If you listen to only one singer-songwriter’s album this year and it’s not by The Tallest Man on Earth, it might as well be Mid Air by good old Paul Buchanan. You might not know the Scotsman by name, but if you were around in the eighties, his affected throaty croon should instantly bring you back to the days of Thatch and the Mozzer, when one of the most improbable and unproductive acts in the history of modern music first saw the light of day.
In 1983 Scotland’s Linn Electronics, best known for their ground breaking drum computers, asked a trio of struggling local musicians to record a demo track for the new Linn recording console. The track was called A Walk Across the Rooftops. It was deliberately disjunctive to demonstrate the recording equipment’s dynamic range and clarity. Linn were so impressed by the song that they formed a recording label for the occasion and allowed the trio, consisting singer/songwriter/guitarist Paul Buchanan, bassist Robert Bell, and keyboardist Paul Joseph Moore, to record a full album.
A Walk Across the Rooftops by the Blue Nile was to become an eighties classic.
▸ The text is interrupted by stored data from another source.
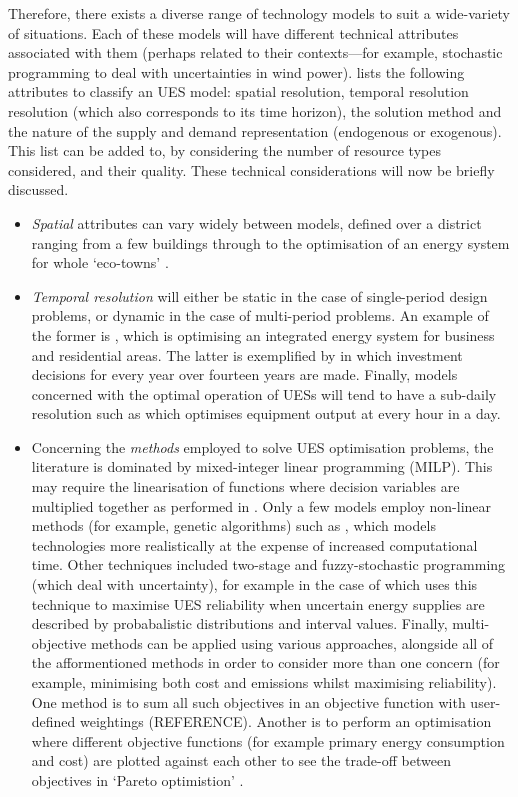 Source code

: Therefore, there exists a diverse range of technology models to suit a wide-variety of situations. Each of these models will have different technical attributes associated with them (perhaps related to their contexts---for example, stochastic programming to deal with uncertainties in wind power). \citet{Kierstead2012b} lists the following attributes to classify an UES model: spatial resolution, temporal resolution resolution (which also corresponds to its time horizon), the solution method and the nature of the supply and demand representation (endogenous or exogenous). This list can be added to, by considering the number of resource types considered, and their quality. These technical considerations will now be briefly discussed.
\begin{itemize}
	\item \emph{Spatial} attributes can vary widely between models, defined over a district ranging from a few buildings \citep{Bojic2010} through to the optimisation of an energy system for whole `eco-towns' \citep{Keirstead2012}. 
	\item \emph{Temporal resolution} will either be static in the case of single-period design problems, or dynamic in the case of multi-period problems. An example of the former is \citet{Sugihara2004}, which is optimising an integrated energy system for business and residential areas. The latter is exemplified by\citet{Siriputtisak2009} in which investment decisions for every year over fourteen years are made. Finally, models concerned with the optimal operation of UESs will tend to have a sub-daily resolution such as \citet{Ooka2009} which optimises equipment output at every hour in a day. 
	\item Concerning the \emph{methods} employed to solve UES optimisation problems, the literature is dominated by mixed-integer linear programming (MILP). This may require the linearisation of functions where decision variables are multiplied together as performed in \citet{Siriputtisak2009}. Only a few models employ non-linear methods (for example, genetic algorithms) such as \citet{Ooka2009}, which models technologies more realistically at the expense of increased computational time. Other techniques included two-stage and fuzzy-stochastic programming (which deal with uncertainty), for example in the case of \citet{Cai2009a} which uses this technique to maximise UES reliability when uncertain energy supplies are described by probabalistic distributions and interval values. Finally, multi-objective methods can be applied using various approaches, alongside all of the afformentioned methods in order to consider more than one concern (for example, minimising both cost and emissions whilst maximising reliability). One method is to sum all such objectives in an objective function with user-defined weightings (REFERENCE). Another is to perform an optimisation where different objective functions (for example primary energy consumption and cost) are plotted against each other to see the trade-off between objectives in `Pareto optimistion' \citep{Sugihara2004}.

\end{itemize}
It’s a stunningly beautiful album of ambient folk that rivals the best works of David Sylvian and Talk Talk. The second single from the album called Tinseltown in the Rain is nothing short of an anthem for a musically versatile decade that had much more to offer than just synthpop. The Blue Nile took five year to release their sophomore album, but Hats (1989) was well worth the wait. Less experimental, warmer and richer than their début, Hats was a meditative masterpiece that established the Blue Nile as the favorite outsiders of the UK music scene.
No one was surprised about the eight year hiatus between Hats and Peace at Last (1996). The Blue Nile’s third album more resembled their debut in the sense that it contained some unusual orchestrations and combined conventional with avant-garde elements. The album contained some real gems, but was less of a rounded whole and perhaps therefore not worshipped to the same degree as the Blue Nile’s first two albums. Another eights later in 2004 The Blue Nile released their fourth album. High was considerably more demure and sad than Peace at Last. It is the only album by The Blue Nile that I have not grown to love.
Between all the ambient decorations, automobile noise and odd percussion, every Blue Nile album contained a couple of songs that were just Paul Buchanan singing and playing the piano. These songs were possibly even more melancholic and disarming than the the others. Now, at age fifty six, the engaging singer has recorded fourteen of these lamenting ballads for his first solo album. They are probably the best collection of naked songs I’ve heard in years.
Like Mark Hollis and David Sylvian, Buchanan is a master of stripping a song down to it’s essence. Mid Air contains only notes that are absolutely necessary for there to be a song. All others are left out and filled in by the imagination of the listener. It is because of this and of course Buchanan reassuringly somber voice, that Mid Air instantly feels like the kind of album that is commenting on your particular situation. True, it helps if your over forty and enjoy rainy Sunday afternoon, sitting by the window, looking at old family photographs.
There are very few singer-songwriters that can captivate me for an entire album. Especially not when, like Paul Buchanan, they are expressing virtually the same sentiment in every song. The Scotsman’s perfectionism and thrift (only the last of the fourteen songs lasts over three minute) make Mid Air a wonderful exception. It will be a favored companion at least until 2020, when Buchanan might be expected to release his second album.